_WHAT THE TASK ASKS_: For the entries that follow, restate word for word the line containing "### Patch Changes", the line containing "- @ilihub/volume-of-cone@1.0.0", and every line that lies between them.

====== RECORDS FOR THIS TASK

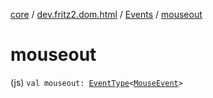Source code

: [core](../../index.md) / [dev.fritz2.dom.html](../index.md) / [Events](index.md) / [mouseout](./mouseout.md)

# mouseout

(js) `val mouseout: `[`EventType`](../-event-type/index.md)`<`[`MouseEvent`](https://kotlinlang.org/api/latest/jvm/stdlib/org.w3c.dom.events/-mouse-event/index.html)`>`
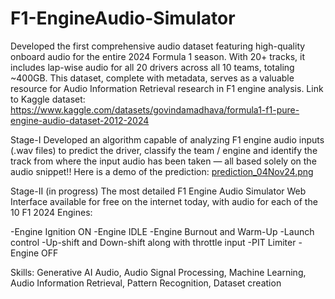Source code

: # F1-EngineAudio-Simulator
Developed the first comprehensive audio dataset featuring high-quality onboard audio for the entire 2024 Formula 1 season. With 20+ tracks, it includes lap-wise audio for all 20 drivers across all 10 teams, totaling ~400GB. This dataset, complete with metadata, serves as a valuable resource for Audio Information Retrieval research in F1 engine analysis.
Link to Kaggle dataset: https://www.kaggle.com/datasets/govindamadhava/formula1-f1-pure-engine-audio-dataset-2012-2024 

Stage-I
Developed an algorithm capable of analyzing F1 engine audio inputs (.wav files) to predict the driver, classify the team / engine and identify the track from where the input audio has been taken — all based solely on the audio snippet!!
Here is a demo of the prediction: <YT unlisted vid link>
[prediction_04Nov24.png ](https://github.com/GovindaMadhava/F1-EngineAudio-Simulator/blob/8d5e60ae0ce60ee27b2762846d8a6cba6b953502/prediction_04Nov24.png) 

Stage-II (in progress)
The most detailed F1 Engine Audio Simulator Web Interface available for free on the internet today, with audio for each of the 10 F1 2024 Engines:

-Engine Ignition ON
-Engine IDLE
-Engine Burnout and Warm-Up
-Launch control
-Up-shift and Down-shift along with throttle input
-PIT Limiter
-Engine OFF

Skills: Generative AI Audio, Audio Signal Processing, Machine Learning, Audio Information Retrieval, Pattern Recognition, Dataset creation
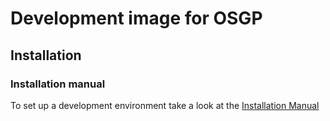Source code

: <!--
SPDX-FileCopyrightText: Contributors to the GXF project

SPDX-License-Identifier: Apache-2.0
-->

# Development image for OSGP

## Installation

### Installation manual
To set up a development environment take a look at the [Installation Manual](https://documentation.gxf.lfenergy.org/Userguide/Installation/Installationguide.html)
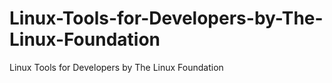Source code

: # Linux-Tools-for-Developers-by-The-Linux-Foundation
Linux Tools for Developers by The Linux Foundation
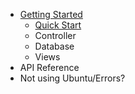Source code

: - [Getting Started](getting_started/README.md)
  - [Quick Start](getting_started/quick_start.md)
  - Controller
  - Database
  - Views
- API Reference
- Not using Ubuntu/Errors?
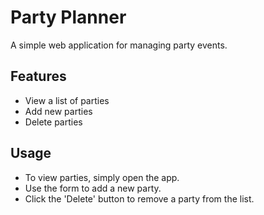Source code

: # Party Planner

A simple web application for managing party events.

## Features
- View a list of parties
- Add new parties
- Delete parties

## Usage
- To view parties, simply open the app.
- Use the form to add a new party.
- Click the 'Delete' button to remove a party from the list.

============
====== RECORDS FOR THIS TASK

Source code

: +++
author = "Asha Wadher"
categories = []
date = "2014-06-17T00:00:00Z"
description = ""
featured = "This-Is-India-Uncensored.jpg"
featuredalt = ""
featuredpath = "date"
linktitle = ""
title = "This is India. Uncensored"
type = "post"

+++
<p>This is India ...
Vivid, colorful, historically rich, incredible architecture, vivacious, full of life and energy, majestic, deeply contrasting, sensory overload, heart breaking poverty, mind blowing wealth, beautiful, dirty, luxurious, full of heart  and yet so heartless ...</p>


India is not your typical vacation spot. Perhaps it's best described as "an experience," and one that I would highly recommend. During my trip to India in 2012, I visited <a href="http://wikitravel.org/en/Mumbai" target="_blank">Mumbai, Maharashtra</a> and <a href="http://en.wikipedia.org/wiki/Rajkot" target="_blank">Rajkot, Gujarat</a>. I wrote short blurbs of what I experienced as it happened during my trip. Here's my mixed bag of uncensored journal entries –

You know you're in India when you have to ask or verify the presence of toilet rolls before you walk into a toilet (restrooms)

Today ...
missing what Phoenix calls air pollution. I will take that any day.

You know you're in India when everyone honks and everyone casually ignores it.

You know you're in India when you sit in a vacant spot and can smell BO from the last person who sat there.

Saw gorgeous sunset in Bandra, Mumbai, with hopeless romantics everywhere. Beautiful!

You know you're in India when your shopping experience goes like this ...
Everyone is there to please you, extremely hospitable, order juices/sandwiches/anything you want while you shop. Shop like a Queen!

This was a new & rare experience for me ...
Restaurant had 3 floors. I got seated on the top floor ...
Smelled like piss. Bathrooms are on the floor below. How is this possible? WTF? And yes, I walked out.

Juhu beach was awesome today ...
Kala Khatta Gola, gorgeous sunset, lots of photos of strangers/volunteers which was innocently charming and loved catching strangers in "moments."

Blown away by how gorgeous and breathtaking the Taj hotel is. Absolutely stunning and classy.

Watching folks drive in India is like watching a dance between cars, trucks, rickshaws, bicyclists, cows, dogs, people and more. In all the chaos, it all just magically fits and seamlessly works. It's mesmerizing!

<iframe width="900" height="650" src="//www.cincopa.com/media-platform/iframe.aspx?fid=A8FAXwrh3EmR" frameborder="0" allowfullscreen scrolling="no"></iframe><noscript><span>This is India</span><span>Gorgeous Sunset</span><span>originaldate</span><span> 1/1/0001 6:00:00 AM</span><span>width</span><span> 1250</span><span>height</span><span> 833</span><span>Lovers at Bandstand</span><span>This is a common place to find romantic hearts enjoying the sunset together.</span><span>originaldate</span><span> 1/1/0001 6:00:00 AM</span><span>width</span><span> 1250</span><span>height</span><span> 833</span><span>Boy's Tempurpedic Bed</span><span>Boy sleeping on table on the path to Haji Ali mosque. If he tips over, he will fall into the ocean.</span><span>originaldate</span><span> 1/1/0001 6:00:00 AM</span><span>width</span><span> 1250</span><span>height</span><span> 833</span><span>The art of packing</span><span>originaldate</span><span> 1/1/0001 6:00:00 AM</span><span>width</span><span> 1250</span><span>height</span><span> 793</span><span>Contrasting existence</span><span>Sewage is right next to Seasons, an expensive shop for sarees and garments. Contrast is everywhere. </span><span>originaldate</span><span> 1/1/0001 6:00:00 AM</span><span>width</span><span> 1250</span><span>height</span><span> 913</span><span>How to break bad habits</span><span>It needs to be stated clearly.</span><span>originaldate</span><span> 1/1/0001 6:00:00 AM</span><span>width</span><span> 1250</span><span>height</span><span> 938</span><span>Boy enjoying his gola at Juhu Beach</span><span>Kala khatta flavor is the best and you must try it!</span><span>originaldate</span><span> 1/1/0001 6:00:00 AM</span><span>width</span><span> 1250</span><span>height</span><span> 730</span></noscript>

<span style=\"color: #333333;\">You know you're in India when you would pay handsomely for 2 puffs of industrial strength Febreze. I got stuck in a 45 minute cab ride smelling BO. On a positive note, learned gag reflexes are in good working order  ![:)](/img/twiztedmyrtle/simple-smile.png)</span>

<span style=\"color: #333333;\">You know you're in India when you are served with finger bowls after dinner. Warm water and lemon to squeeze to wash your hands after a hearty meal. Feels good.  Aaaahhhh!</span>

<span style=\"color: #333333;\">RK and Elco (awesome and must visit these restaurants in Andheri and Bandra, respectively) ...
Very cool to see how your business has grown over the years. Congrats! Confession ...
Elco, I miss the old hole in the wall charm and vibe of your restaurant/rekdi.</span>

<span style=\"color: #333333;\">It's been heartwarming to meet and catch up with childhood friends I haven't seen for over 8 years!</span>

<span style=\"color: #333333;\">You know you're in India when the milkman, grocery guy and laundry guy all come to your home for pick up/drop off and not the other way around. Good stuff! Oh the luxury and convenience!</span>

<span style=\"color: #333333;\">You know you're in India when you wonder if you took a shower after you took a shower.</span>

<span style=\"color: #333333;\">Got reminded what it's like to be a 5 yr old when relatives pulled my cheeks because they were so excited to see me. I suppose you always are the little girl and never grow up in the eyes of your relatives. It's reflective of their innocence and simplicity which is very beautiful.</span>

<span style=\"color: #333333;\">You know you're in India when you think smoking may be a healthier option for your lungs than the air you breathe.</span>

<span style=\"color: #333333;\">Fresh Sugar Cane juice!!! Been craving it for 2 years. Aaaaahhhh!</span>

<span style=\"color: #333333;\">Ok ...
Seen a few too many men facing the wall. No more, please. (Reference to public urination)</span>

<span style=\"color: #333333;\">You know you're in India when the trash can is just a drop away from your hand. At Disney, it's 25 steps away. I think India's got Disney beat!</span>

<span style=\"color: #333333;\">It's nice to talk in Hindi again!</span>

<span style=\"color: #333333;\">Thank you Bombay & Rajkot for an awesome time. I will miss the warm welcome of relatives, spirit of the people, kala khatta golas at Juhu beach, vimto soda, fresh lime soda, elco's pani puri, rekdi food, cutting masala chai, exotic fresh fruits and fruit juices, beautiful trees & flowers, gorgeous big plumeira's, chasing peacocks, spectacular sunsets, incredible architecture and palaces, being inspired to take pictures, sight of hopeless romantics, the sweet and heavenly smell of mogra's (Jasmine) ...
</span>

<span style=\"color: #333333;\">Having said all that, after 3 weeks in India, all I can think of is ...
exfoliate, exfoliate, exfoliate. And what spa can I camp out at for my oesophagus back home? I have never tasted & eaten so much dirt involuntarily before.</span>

============
====== RECORDS FOR THIS TASK

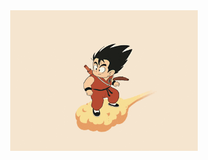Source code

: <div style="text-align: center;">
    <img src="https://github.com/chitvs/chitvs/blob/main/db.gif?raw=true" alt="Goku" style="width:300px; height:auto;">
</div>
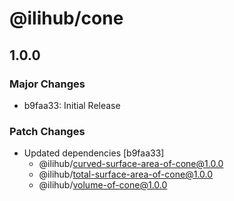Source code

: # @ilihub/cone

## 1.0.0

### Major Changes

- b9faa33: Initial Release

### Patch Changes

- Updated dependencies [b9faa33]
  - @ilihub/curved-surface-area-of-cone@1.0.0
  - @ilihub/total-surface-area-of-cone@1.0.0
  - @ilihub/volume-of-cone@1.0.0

============

_EXERCISE RESPONSE_:
### Patch Changes

- Updated dependencies [b9faa33]
  - @ilihub/curved-surface-area-of-cone@1.0.0
  - @ilihub/total-surface-area-of-cone@1.0.0
  - @ilihub/volume-of-cone@1.0.0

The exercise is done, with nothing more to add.